Full Contact Fighter’s “The Daily Takedown:” King Mo Needs to Raise His Left Hand; Jason Herzog Needs to Open His Eyes
By Joshua Molina
Notes from Bellator last night on Spike TV.
King Mo Lawal needs to keep his left hand up.
It didn’t matter much last night against Przemyslaw Mysiala, but it will against a more skilled opponent.
Mo is training with Floyd Mayweather Sr., and it shows. He’s dangling that left hand like a spaghetti strand falling from the side of a plate.
He better keep it up or he’s gonna get dropped eventually.
And despite his trip to Amsterdam to work on his kickboxing, Mo didn’t throw a lot of kicks.
Still he looked comfortable and confident out there.
Referee Jason Herzog had a bad night. It’s not a good thing when a fighter has to walk away and tell you to stop a fight when you should have done it in the first place.
It was clear that Michail Tsarev couldn’t stand on his left leg after a vicious kick from opponent Douglas Lima.
Tsarev hobbled around unable to stand. He eventually fell to his back in a desperate attempt to bait his opponent to the ground.
Herzog stood him up and Lima dismantled him before he felt so bad that he pointed at Tsarev, looked at the ref, nudging Herzog to stop the fight.
Herzog later would top his apathetic performance in the Ben Askren vs. Karl Amoussou fight.
Maybe Herzog got caught up in Bellator’s cross-promotion with TNA wrestling because Herzog let Amoussou take a beating like it was a 1980s Ric Flair vs. Dusty Rhodes fight.
Askren pounded Amoussou on the ground en route to defending his welterweight championship.
Blood gushed from Amoussou’s face as he tried to fight back from his back.
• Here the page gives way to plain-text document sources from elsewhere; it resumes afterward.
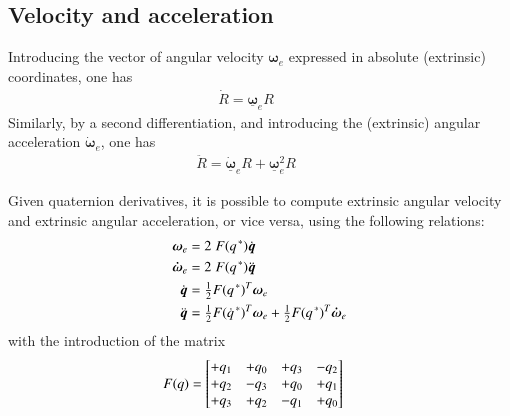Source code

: \documentclass[preprint, 12pt]{elsarticle}
\def\vect#1{{\boldsymbol{#1}}}
\def\quat#1{{\boldsymbol{#1}}}
\def\conj{\hskip0.1em^*} %
\def\amatr#1{{#1}}
\newcommand{\hl}[1]{\textcolor{red}{#1}}
\begin{document}
\subsection{Velocity and acceleration} 
Introducing the vector of angular velocity $\vect{\omega}_e$ expressed in absolute (extrinsic) coordinates, one has
\begin{align}
\dot{R} = \underline{\vect{\omega}}_e R\qquad
\label{eq:Adot}
\end{align}
Similarly, by a second differentiation, and introducing the (extrinsic) angular acceleration $\vect{\dot{\omega}}_e$, one has
\begin{align}
\ddot{R}=\underline{\vect{\dot{\omega}}}_e R+\underline{\vect\omega}^2_e R\qquad
\label{eq:Adotdot}
\end{align}

Given quaternion derivatives, it is possible to compute extrinsic angular velocity and extrinsic angular acceleration, or vice versa, using the following relations:
\begin{align}
\vect{\omega}_e &= 2 \; {F}(q\conj) \dot{\quat{q}} \\
\vect{\dot{\omega}}_e &= 2 \; {F}(q\conj) \ddot{\quat{q}} \\
\dot{\quat{q}} &= \tfrac{1}{2} {F}(q\conj)^T  \vect{\omega}_e  \\
\ddot{\quat{q}} &= \tfrac{1}{2} {F}(\dot{q}\conj)^T  \vect{\omega}_e + \tfrac{1}{2} {F}(q\conj)^T  \vect{\dot{\omega}}_e 
\end{align}
with the introduction of the matrix 
\begin{align}
\label{eq:at:rotFm} 
	\amatr{F(q)}&= 
	\left[
	\begin{matrix}
	 +q_1 & +q_0  & +q_3  & -q_2  \cr
	 +q_2 & -q_3  & +q_0  & +q_1  \cr
	 +q_3 & +q_2  & -q_1  & +q_0  
	\end{matrix}
	\right]
\end{align}
\end{document}
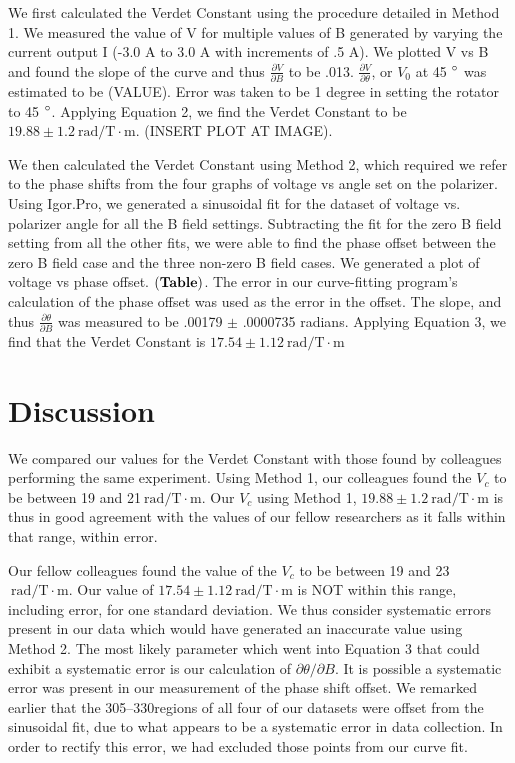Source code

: \documentclass[prb,preprint]{revtex4-1}
\begin{document}
{{We first calculated the Verdet Constant using the procedure detailed in Method 1.  We measured the value of V for multiple values of B generated by varying the current output I (-3.0 A to 3.0 A with increments of .5 A).  We plotted V vs B and found the slope of the curve and thus $\frac{\partial V}{\partial B}$ to be .013.  $\frac{\partial V}{\partial \theta}$, or $V_{0}$ at 45 $\degree$ was estimated to be (VALUE).  Error was taken to be 1 degree in setting the rotator to 45 $\degree$.  Applying Equation 2, we find the Verdet Constant to be $19.88 \pm 1.2 \mathrm{~rad/T} \cdot \textrm{m}$. (INSERT PLOT AT IMAGE).
{We then calculated the Verdet Constant using Method 2, which required we refer to the phase shifts from the four graphs of voltage vs angle set on the polarizer.  Using Igor.Pro, we generated a sinusoidal fit for the dataset of voltage vs. polarizer angle for all the B field settings.  Subtracting the fit for the zero B field setting from all the other fits, we were able to find the phase offset between the zero B field case and the three non-zero B field cases.  We generated a plot of voltage vs phase offset.  $\bf (Table)$.  The error in our curve-fitting program's calculation of the phase offset was used as the error in the offset.  The slope, and thus $\frac{\partial \theta}{\partial B}$ was measured to be .00179 $\pm$ .0000735 radians.  Applying Equation 3, we find that the Verdet Constant is $17.54 \pm 1.12 \mathrm{~rad/T} \cdot \textrm{m}$


\section{Discussion}

{We compared our values for the Verdet Constant with those found by colleagues performing the same experiment.  Using Method 1, our colleagues found the $V_{c}$ to be between 19 and 21$\mathrm{~rad/T} \cdot \textrm{m}$.  Our $V_{c}$ using Method 1, $19.88 \pm 1.2 \mathrm{~rad/T} \cdot \textrm{m}$ is thus in good agreement with the values of our fellow researchers as it falls within that range, within error.

{Our fellow colleagues found the value of the $V_{c}$ to be between 19 and 23 $\mathrm{~rad/T} \cdot \textrm{m}$.  Our value of $17.54 \pm 1.12 \mathrm{~rad/T} \cdot \textrm{m}$ is NOT within this range, including error, for one standard deviation.  We thus consider systematic errors present in our data which would have generated an inaccurate value using Method 2.  The most likely parameter which went into Equation 3 that could exhibit a systematic error is our calculation of $\partial \theta/\partial B$.  It is possible a systematic error was present in our measurement of the phase shift offset.  We remarked earlier that the 305\degree--330\degree regions of all four of our datasets were offset from the sinusoidal fit, due to what appears to be a systematic error in data collection.  In order to rectify this error, we had excluded those points from our curve fit. 

}}}}}
\end{document}
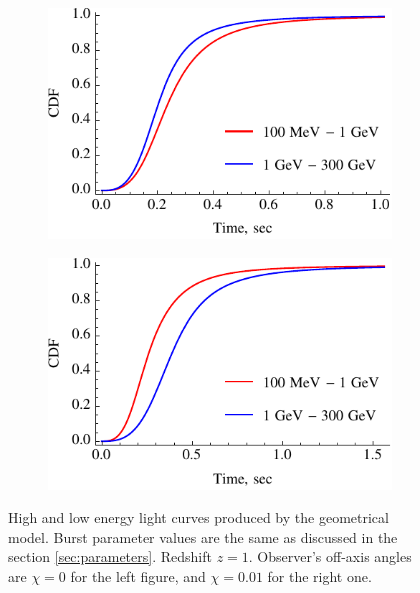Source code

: \documentclass{article}
\begin{document}
\begin{figure}
	\centering
	\begin{subfigure}{0.49\textwidth}
		\includegraphics[width=\textwidth]{sampleLightCurveLogNegative}
		\label{fig:sampleLightCurveLogNegative}
	\end{subfigure}
	\begin{subfigure}{0.49\textwidth}
		\includegraphics[width=\textwidth]{sampleLightCurveLogPositive}
		\label{fig:sampleLightCurveLogPosivie}
	\end{subfigure}
	\caption{
		High and low energy light curves produced by the geometrical model. Burst parameter values are the same as discussed in the section \ref{sec:parameters}. Redshift $z = 1$. Observer's off-axis angles are $\chi = 0$ for the left figure, and $\chi = 0.01$ for the right one.
	}
	\label{fig:sampleLightCurves}
\end{figure}
\end{document}

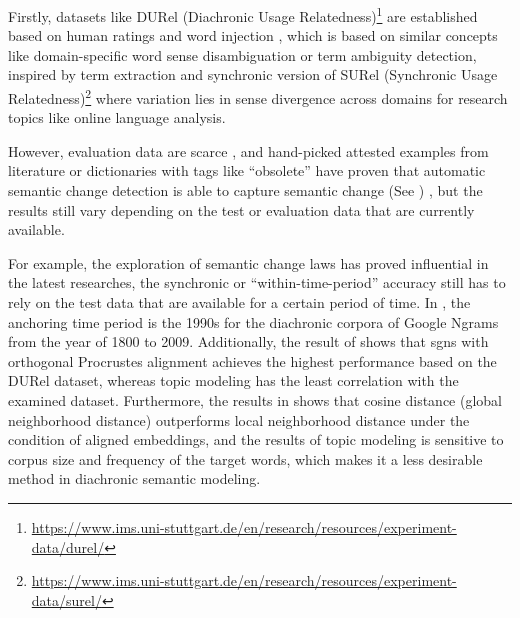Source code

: Firstly, datasets like DURel (Diachronic Usage Relatedness)\footnote{\url{https://www.ims.uni-stuttgart.de/en/research/resources/experiment-data/durel/}} are established based on human ratings \parencite{schlechtweg2018diachronic} and word injection \parencite{schlechtweg2019wind}, which is based on similar concepts like domain-specific word sense disambiguation or term ambiguity detection, inspired by term extraction and synchronic version of SURel (Synchronic Usage Relatedness)\footnote{\url{https://www.ims.uni-stuttgart.de/en/research/resources/experiment-data/surel/}} where variation lies in sense divergence across domains for research topics like online language analysis.

However, evaluation data are scarce \parencite{wevers2020digital}, and hand-picked attested examples from literature or dictionaries with tags like ``obsolete'' \parencite{hamilton2016cultural} have proven that automatic semantic change detection is able to capture semantic change (See ) \parencite{schlechtweg2019wind}, but the results still vary depending on the test or evaluation data that are currently available.

For example, the exploration of semantic change laws has proved influential in the latest researches, the synchronic or ``within-time-period'' accuracy still has to rely on the test data that are available for a certain period of time. In \textcite{hamilton2016law}, the anchoring time period is the 1990s for the diachronic corpora of Google Ngrams from the year of 1800 to 2009. Additionally, the result of \textcite{schlechtweg2019wind} shows that \gls{sgns} with orthogonal Procrustes alignment achieves the highest performance based on the DURel dataset, whereas topic modeling has the least correlation with the examined dataset. Furthermore, the results in \textcite{schlechtweg2019wind, dubossarsky2017outta} shows that cosine distance (global neighborhood distance) outperforms local neighborhood distance under the condition of aligned embeddings, and the results of topic modeling is sensitive to corpus size and frequency of the target words, which makes it a less desirable method in diachronic semantic modeling.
Askren smashed him with dozens of shots to the head, eventually closing his eye shut.
Herzog should have stopped the fight in round 3, but he let it go until the doctor stopped it in between rounds.
At a time when MMA promoters are saying the sport is safer than boxing, this fight flew in the face of that.
If it were boxing, Amoussou would not have been allowed to take that kind of punishment.
A beating like that shortens careers, and might do much worse in the long run.